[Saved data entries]
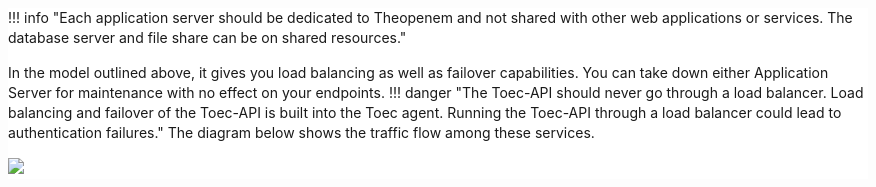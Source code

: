 !!! info "Each application server should be dedicated to Theopenem and not shared with other web applications or services.  The database server and file share can be on shared resources."
 
In the model outlined above, it gives you load balancing as well as failover capabilities.  You can take down either Application Server for maintenance with no effect on your endpoints. 
!!! danger "The Toec-API should never go through a load balancer.  Load balancing and failover of the Toec-API is built into the Toec agent.  Running the Toec-API through a load balancer could lead to authentication failures."
The diagram below shows the traffic flow among these services.

[![](https://theopenem.com/wp-content/uploads/2018/11/Recommended-Install.jpg)](https://theopenem.com/wp-content/uploads/2018/11/Recommended-Install.jpg)
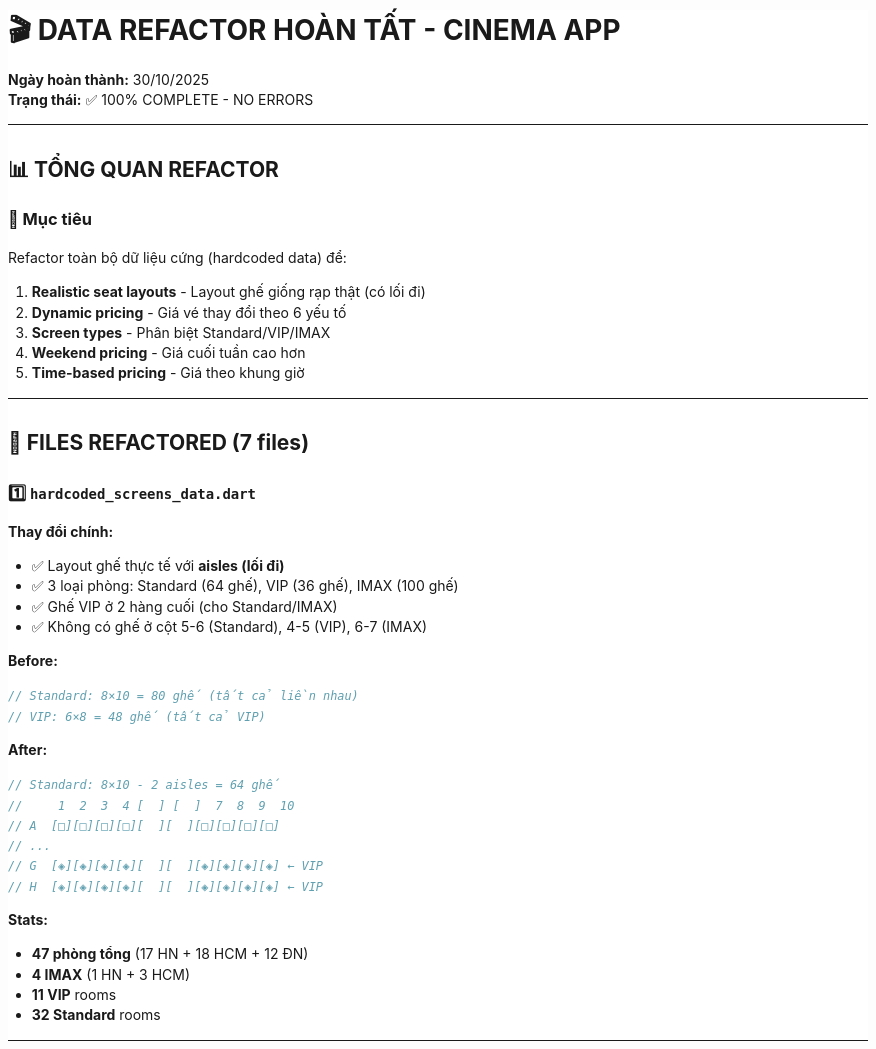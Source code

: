 # 🎬 DATA REFACTOR HOÀN TẤT - CINEMA APP

**Ngày hoàn thành:** 30/10/2025  
**Trạng thái:** ✅ 100% COMPLETE - NO ERRORS

---

## 📊 TỔNG QUAN REFACTOR

### 🎯 Mục tiêu
Refactor toàn bộ dữ liệu cứng (hardcoded data) để:
1. **Realistic seat layouts** - Layout ghế giống rạp thật (có lối đi)
2. **Dynamic pricing** - Giá vé thay đổi theo 6 yếu tố
3. **Screen types** - Phân biệt Standard/VIP/IMAX
4. **Weekend pricing** - Giá cuối tuần cao hơn
5. **Time-based pricing** - Giá theo khung giờ

---

## 📁 FILES REFACTORED (7 files)

### 1️⃣ `hardcoded_screens_data.dart`
**Thay đổi chính:**
- ✅ Layout ghế thực tế với **aisles (lối đi)**
- ✅ 3 loại phòng: Standard (64 ghế), VIP (36 ghế), IMAX (100 ghế)
- ✅ Ghế VIP ở 2 hàng cuối (cho Standard/IMAX)
- ✅ Không có ghế ở cột 5-6 (Standard), 4-5 (VIP), 6-7 (IMAX)

**Before:**
```dart
// Standard: 8×10 = 80 ghế (tất cả liền nhau)
// VIP: 6×8 = 48 ghế (tất cả VIP)
```

**After:**
```dart
// Standard: 8×10 - 2 aisles = 64 ghế
//     1  2  3  4 [  ] [  ]  7  8  9  10
// A  [□][□][□][□][  ][  ][□][□][□][□]
// ...
// G  [◈][◈][◈][◈][  ][  ][◈][◈][◈][◈] ← VIP
// H  [◈][◈][◈][◈][  ][  ][◈][◈][◈][◈] ← VIP
```

**Stats:**
- **47 phòng tổng** (17 HN + 18 HCM + 12 ĐN)
- **4 IMAX** (1 HN + 3 HCM)
- **11 VIP** rooms
- **32 Standard** rooms

---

Prompt – Print the data above exactly, from its first line to the line bearing "Toec-API should never" inclusive, and keep pictures out of the result.

Solution for this problem –
Source code

: !!! info "Each application server should be dedicated to Theopenem and not shared with other web applications or services.  The database server and file share can be on shared resources."
 
In the model outlined above, it gives you load balancing as well as failover capabilities.  You can take down either Application Server for maintenance with no effect on your endpoints. 
!!! danger "The Toec-API should never go through a load balancer.  Load balancing and failover of the Toec-API is built into the Toec agent.  Running the Toec-API through a load balancer could lead to authentication failures."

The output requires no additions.